12.4
イオン性溶質は、クーロン力と呼ばれる引力相互作用によって一緒に保持されます。
イオン溶質が水に溶解すると、水分子間の水素結合が切断され、イオン間のクーロン力が乱されます。
このようにイオン性結晶格子をその構成イオンに分解するには、大きなエネルギー入力が必要であり、したがって、溶質のエンタルピーは吸熱プロセスです。
構成する気体イオンから1モルのイオン性固体が形成されたときに放出されるエネルギーは、格子エネルギーと呼ばれ、常に発熱性です。したがって、溶質の1モルをその成分に分解するエンタルピーは、格子エネルギーと等しく、反対です。
しかし、水溶液中でイオン格子が壊れると、各イオンは、水ダイポールの反対側に帯電した端とのイオン-ダイポール相互作用によって取り囲まれ、安定化されます。

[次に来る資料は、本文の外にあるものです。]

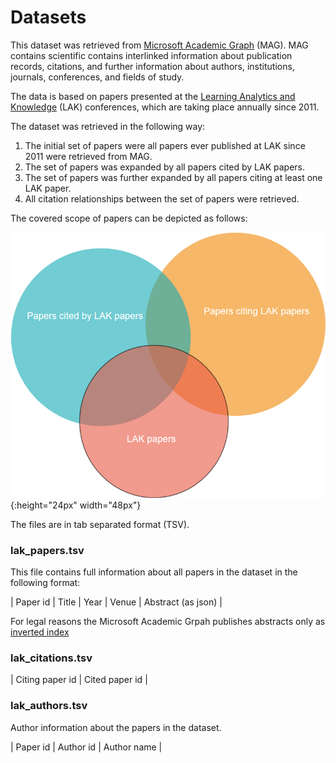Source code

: # Datasets

This dataset was retrieved from [Microsoft Academic Graph](https://www.microsoft.com/en-us/research/project/microsoft-academic-graph/) (MAG). 
MAG contains scientific contains interlinked information about publication records, citations, 
and further information about authors, institutions, journals, conferences, and fields of study. 

The data is based on papers presented at the [Learning Analytics and Knowledge](https://solaresearch.org/events/lak/) (LAK) conferences, 
which are taking place annually since 2011.

The dataset was retrieved in the following way:
1. The initial set of papers were all papers ever published at LAK since 2011 were retrieved from MAG.
2. The set of papers was expanded by all papers cited by LAK papers.
3. The set of papers was further expanded by all papers citing at least one LAK paper.
4. All citation relationships between the set of papers were retrieved. 

The covered scope of papers can be depicted as follows:

![Scope of data](scope_of_data.png){:height="24px" width="48px"}

The files are in tab separated format (TSV).

### lak_papers.tsv
This file contains full information about all papers in the dataset in the following format:

| Paper id | Title | Year | Venue | Abstract (as json) |

For legal reasons the Microsoft Academic Grpah publishes abstracts only as [inverted index](https://en.wikipedia.org/wiki/Inverted_index)

### lak_citations.tsv

| Citing paper id | Cited paper id |


### lak_authors.tsv
Author information about the papers in the dataset.

| Paper id | Author id | Author name |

この現象を水分補給といいます。1モルのイオンが水に溶解することに伴うエンタルピーの変化は、水和熱として知られています。これは、溶媒のエンタルピーと混合のエンタルピーの組み合わせです。
水和したイオンと水分子との間のイオン双極子相互作用は、水のみの水素結合よりもはるかに強いため、水和は常に発熱プロセスです。

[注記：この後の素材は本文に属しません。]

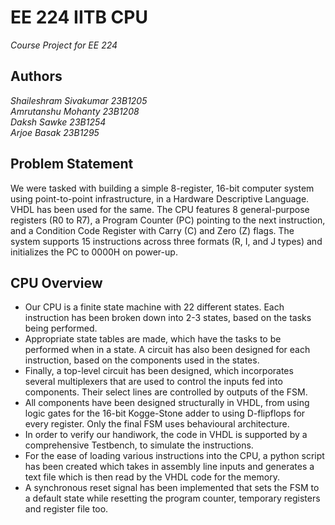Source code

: # EE 224 IITB CPU
*Course Project for EE 224*

## Authors
*Shaileshram Sivakumar 23B1205 \
Amrutanshu Mohanty 23B1208 \
Daksh Sawke 23B1254 \
Arjoe Basak 23B1295*

## Problem Statement
 We were tasked with building a simple 8-register, 16-bit computer system using point-to-point infrastructure, in a Hardware Descriptive Language. VHDL has been used for the same. The CPU features 8 general-purpose registers (R0 to R7), a Program Counter (PC) pointing to the next instruction, and a Condition Code Register with Carry (C) and Zero (Z) flags. The system supports 15 instructions across three formats (R, I, and J types) and initializes the PC to 0000H on power-up. 
 
## CPU Overview
 - Our CPU is a finite state machine with 22 different states. Each
 instruction has been broken down into 2-3 states, based on the tasks
 being performed.
 - Appropriate state tables are made, which have the tasks to be performed when in a state. A circuit has also been designed for each
 instruction, based on the components used in the states.
 - Finally, a top-level circuit has been designed, which incorporates several multiplexers that are used to control the inputs fed into components. Their select lines are controlled by outputs of the FSM.
 - All components have been designed structurally in VHDL, from
 using logic gates for the 16-bit Kogge-Stone adder to using D-flipflops
 for every register. Only the final FSM uses behavioural architecture.
 - In order to verify our handiwork, the code in VHDL is supported by
 a comprehensive Testbench, to simulate the instructions.
 - For the ease of loading various instructions into the CPU, a python
 script has been created which takes in assembly line inputs and generates a text file which is then read by the VHDL code for the memory.
 - A synchronous reset signal has been implemented that sets the
 FSM to a default state while resetting the program counter, temporary registers and register file too.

溶液の全体的なエンタルピーは、溶質の吸熱エンタルピーと水和の発熱熱の合計であるため、これら2つの項の相対的な大きさに依存します。
溶質のエンタルピーが水和熱よりも小さい場合、溶液のエンタルピーは負になり、水酸化ナトリウム溶液に見られるように、溶解は発熱性になります。

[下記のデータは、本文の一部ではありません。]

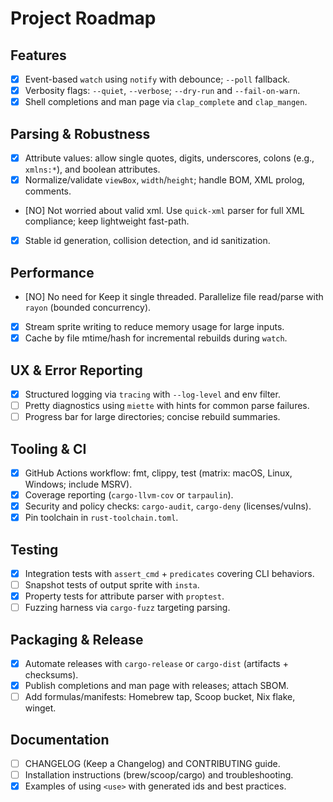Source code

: # Project Roadmap

## Features

- [x] Event-based `watch` using `notify` with debounce; `--poll` fallback.
- [x] Verbosity flags: `--quiet`, `--verbose`; `--dry-run` and `--fail-on-warn`.
- [x] Shell completions and man page via `clap_complete` and `clap_mangen`.

## Parsing & Robustness

- [x] Attribute values: allow single quotes, digits, underscores, colons (e.g., `xmlns:*`), and boolean attributes.
- [x] Normalize/validate `viewBox`, `width`/`height`; handle BOM, XML prolog, comments.
- [NO] Not worried about valid xml. Use `quick-xml` parser for full XML compliance; keep lightweight fast-path.
- [x] Stable id generation, collision detection, and id sanitization.

## Performance

- [NO] No need for Keep it single threaded. Parallelize file read/parse with `rayon` (bounded concurrency).
- [x] Stream sprite writing to reduce memory usage for large inputs.
- [x] Cache by file mtime/hash for incremental rebuilds during `watch`.

## UX & Error Reporting

- [x] Structured logging via `tracing` with `--log-level` and env filter.
- [ ] Pretty diagnostics using `miette` with hints for common parse failures.
- [ ] Progress bar for large directories; concise rebuild summaries.

## Tooling & CI

- [x] GitHub Actions workflow: fmt, clippy, test (matrix: macOS, Linux, Windows; include MSRV).
- [x] Coverage reporting (`cargo-llvm-cov` or `tarpaulin`).
- [x] Security and policy checks: `cargo-audit`, `cargo-deny` (licenses/vulns).
- [x] Pin toolchain in `rust-toolchain.toml`.

## Testing

- [x] Integration tests with `assert_cmd` + `predicates` covering CLI behaviors.
- [ ] Snapshot tests of output sprite with `insta`.
- [x] Property tests for attribute parser with `proptest`.
- [ ] Fuzzing harness via `cargo-fuzz` targeting parsing.

## Packaging & Release

- [x] Automate releases with `cargo-release` or `cargo-dist` (artifacts + checksums).
- [x] Publish completions and man page with releases; attach SBOM.
- [ ] Add formulas/manifests: Homebrew tap, Scoop bucket, Nix flake, winget.

## Documentation

- [ ] CHANGELOG (Keep a Changelog) and CONTRIBUTING guide.
- [ ] Installation instructions (brew/scoop/cargo) and troubleshooting.
- [x] Examples of using `<use>` with generated ids and best practices.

溶質のエンタルピーが水和熱よりも大きい場合、塩化アンモニウム溶液のように、溶液のエンタルピーは正になり、溶解は吸熱になります。
溶質のエンタルピーが水和熱よりもはるかに大きい場合、硫酸カルシウムの場合に見られるように、溶質は水に不溶のままになります。
2つの項が等しい場合、塩化ナトリウムの場合と同様に、溶液のエンタルピーはほぼゼロになります。そのような溶質は溶液の温度を変化させません。